(Data for the task)
◇ ◇ ◇ ◇
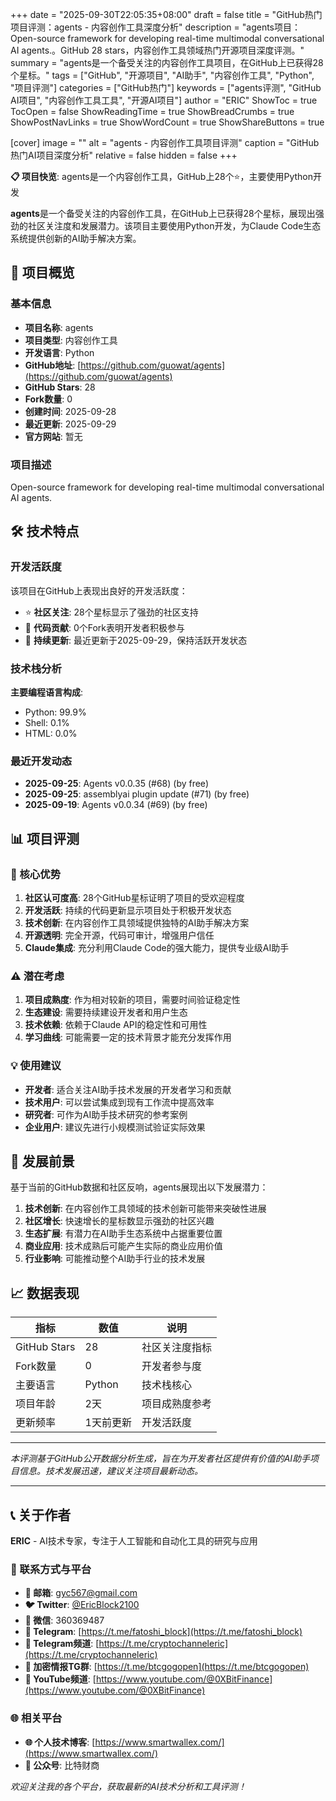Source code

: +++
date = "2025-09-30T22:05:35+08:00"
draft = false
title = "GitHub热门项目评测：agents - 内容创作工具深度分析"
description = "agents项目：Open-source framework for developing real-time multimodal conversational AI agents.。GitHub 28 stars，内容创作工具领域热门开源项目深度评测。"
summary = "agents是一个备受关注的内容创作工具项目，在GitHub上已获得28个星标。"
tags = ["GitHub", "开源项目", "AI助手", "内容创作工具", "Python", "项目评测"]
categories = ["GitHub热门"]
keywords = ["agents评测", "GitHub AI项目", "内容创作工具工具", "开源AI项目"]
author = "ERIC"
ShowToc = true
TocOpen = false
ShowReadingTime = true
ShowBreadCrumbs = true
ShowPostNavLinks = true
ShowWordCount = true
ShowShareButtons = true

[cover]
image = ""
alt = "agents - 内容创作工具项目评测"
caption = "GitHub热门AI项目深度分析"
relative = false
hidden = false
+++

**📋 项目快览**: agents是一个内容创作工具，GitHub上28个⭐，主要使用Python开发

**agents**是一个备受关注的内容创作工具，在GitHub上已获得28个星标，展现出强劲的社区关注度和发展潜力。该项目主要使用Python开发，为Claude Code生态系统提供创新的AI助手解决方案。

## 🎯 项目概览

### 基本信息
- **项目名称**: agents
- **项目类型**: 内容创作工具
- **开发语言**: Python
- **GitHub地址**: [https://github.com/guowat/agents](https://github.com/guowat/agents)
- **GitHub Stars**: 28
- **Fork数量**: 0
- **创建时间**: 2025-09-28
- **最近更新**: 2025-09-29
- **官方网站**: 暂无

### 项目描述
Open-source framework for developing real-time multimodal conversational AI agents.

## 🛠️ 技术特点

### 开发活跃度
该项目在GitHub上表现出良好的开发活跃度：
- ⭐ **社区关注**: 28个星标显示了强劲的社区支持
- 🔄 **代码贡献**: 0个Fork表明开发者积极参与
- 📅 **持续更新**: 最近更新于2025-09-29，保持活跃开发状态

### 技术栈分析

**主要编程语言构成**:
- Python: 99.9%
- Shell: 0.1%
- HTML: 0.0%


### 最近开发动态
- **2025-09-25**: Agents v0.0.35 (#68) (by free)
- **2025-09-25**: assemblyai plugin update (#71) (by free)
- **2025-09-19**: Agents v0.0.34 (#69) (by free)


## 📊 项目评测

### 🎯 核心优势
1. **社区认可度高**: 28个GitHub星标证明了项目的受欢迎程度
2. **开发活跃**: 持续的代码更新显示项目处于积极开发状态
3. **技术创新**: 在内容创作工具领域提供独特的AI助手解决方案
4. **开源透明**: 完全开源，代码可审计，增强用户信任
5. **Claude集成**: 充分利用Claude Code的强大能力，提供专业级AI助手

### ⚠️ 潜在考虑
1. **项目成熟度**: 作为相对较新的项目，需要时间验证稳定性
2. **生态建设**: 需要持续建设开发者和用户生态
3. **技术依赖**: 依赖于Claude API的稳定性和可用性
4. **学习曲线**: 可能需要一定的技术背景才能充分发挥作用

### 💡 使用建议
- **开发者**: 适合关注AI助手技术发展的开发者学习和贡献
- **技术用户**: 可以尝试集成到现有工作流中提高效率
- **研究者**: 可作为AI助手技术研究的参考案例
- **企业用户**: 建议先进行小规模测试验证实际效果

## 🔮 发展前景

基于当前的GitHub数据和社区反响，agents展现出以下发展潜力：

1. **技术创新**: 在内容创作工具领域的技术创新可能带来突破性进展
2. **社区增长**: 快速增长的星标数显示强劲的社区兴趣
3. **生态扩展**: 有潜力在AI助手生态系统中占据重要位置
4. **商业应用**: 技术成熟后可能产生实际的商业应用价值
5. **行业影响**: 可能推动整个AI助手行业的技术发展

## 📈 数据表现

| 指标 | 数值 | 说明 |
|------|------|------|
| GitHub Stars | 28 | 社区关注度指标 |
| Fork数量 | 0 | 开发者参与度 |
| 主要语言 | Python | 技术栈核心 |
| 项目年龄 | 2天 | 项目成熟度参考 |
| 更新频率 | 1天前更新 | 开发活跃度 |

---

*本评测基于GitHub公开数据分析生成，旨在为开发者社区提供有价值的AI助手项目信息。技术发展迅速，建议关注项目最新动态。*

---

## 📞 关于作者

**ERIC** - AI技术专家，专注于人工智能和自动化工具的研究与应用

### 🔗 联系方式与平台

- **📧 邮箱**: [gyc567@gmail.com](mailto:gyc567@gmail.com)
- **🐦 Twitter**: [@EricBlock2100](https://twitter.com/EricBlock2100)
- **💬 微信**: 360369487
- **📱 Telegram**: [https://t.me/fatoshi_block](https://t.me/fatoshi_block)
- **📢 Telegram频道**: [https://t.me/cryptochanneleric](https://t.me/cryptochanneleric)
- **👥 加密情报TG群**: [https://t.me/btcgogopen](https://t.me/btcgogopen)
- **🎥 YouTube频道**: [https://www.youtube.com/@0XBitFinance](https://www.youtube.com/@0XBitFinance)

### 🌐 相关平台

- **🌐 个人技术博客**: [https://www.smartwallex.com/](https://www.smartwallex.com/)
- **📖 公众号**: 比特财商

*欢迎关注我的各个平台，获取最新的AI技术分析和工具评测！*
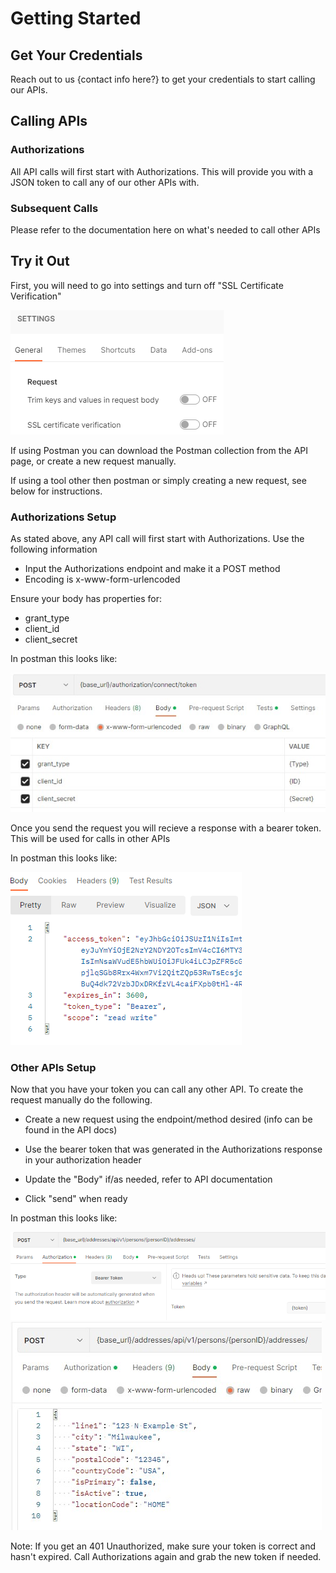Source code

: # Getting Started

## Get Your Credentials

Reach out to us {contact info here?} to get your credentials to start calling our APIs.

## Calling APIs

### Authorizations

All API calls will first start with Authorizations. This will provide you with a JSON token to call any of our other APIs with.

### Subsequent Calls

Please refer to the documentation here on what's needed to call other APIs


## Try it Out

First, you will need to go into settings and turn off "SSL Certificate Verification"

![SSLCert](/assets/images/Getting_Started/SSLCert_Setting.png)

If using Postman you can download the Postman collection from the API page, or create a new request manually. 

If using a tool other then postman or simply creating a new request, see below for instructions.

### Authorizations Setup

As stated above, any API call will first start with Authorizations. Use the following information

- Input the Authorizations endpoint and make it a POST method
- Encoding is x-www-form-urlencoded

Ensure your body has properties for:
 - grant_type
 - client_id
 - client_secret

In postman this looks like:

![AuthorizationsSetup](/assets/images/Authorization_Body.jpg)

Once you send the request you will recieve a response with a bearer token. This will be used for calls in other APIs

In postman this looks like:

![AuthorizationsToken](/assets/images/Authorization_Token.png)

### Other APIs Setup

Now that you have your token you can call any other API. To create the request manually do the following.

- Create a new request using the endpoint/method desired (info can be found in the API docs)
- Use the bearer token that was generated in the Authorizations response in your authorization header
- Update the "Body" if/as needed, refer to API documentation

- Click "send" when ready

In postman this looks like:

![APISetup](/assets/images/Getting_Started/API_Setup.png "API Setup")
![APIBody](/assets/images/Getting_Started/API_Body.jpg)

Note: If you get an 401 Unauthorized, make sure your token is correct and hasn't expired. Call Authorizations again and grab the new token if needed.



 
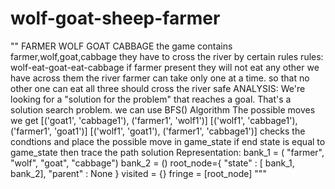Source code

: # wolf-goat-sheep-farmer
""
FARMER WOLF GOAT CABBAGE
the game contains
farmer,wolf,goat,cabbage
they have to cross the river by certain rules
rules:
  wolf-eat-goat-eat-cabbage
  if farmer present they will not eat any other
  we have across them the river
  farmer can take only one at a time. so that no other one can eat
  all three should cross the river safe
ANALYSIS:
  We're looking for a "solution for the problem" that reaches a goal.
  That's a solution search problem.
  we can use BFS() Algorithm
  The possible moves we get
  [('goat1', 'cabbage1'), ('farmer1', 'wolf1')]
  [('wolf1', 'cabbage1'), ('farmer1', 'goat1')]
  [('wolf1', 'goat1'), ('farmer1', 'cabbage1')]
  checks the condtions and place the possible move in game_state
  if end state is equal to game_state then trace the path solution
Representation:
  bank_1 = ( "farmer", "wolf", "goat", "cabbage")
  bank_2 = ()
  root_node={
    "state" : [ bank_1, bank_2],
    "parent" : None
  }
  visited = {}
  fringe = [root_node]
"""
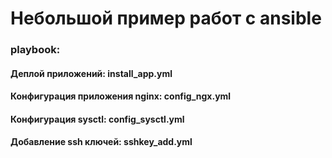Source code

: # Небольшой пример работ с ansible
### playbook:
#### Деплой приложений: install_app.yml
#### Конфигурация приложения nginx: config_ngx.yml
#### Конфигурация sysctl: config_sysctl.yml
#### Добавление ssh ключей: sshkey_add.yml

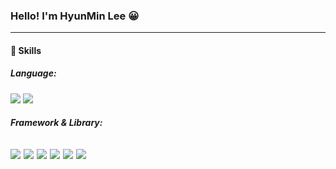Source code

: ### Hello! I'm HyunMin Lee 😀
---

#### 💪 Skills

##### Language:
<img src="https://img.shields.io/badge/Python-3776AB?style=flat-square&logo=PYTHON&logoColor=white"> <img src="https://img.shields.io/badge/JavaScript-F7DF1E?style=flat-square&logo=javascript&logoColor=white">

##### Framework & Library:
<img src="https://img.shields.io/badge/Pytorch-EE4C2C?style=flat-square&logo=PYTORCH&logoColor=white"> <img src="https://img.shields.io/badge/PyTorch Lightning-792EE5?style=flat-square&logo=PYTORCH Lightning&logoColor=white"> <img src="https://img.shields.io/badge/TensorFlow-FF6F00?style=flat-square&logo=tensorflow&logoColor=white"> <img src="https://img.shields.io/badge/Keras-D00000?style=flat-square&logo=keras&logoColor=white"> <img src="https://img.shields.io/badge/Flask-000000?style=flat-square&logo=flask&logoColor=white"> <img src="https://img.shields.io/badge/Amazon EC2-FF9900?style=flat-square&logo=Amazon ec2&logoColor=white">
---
◇ ◇ ◇ ◇
(What the exercise asks) All lines of the data above that include the word "false" must be shown.

(Response)
draft = false
TocOpen = false
relative = false
hidden = false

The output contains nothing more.